§ EXERCISE REQUIREMENTS
This exercise calls for every line of the data below with the string "theoremstyle" in it.

§ DATA EXTRACT
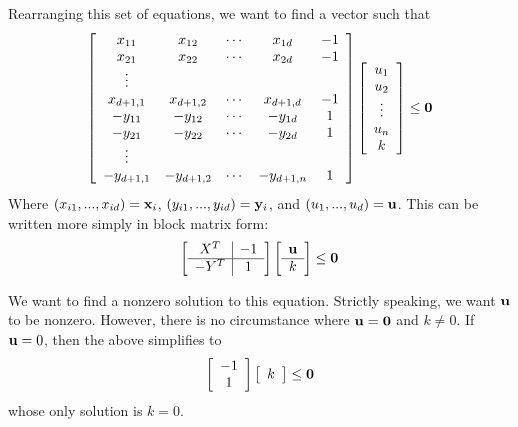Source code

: \documentclass[12pt]{scrippsthesis}
\theoremstyle{definition}
\theoremstyle{remark}
\theoremstyle{plain}
\begin{document}
Rearranging this set of equations, we want to find a vector such that
\begin{equation}
\left[\begin{array}{ccccc}
x_{11}&x_{12}&\cdots&x_{1d}&-1\\
x_{21}&x_{22}&\cdots&x_{2d}&-1\\
\vdots \\
x_{d+1,1}&x_{d+1,2}&\cdots&x_{d+1,d}&-1\\
-y_{11}&-y_{12}&\cdots&-y_{1d}&1 \\
-y_{21}&-y_{22}&\cdots&-y_{2d}&1 \\
\vdots \\
-y_{d+1,1}&-y_{d+1,2}&\cdots&-y_{d+1,n}&1
\end{array}\right]
\left[\begin{array}{c} u_1\\u_2 \\\vdots \\u_n \\ k \end{array}\right]
\leq
{\bf 0}
\end{equation}
Where $(x_{i1},...,x_{id})={\bf x}_i$, $(y_{i1},...,y_{id}) = {\bf y}_i$, and $(u_{1},...,u_{d})={\bf u}$.  This can be written more simply in block matrix form:
\begin{equation}
\left[\begin{array}{c|c}
X^T& -1 \\
\hline
-Y^T& 1 \\
\end{array}\right]
\left[\begin{array}{c} {\bf u}\\\hline k \end{array}\right]
\leq {\bf 0}
\label{eq:linear inequality}
\end{equation}

We want to find a nonzero solution to this equation.  Strictly speaking, we want ${\bf u}$ to be nonzero.  However, there is no circumstance where ${\bf u}={\bf 0}$ and $k\neq0$.  If ${\bf u}=0$, then the above simplifies to
\begin{equation}
\left[\begin{array}{c}-1\\1\end{array}\right]
\left[\begin{array}{c}k\end{array}\right]
\leq {\bf 0}
\end{equation}
whose only solution is $k=0$.
 
\end{document}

§ ANSWER TO THE PROBLEM
\theoremstyle{definition}
\theoremstyle{remark}
\theoremstyle{plain}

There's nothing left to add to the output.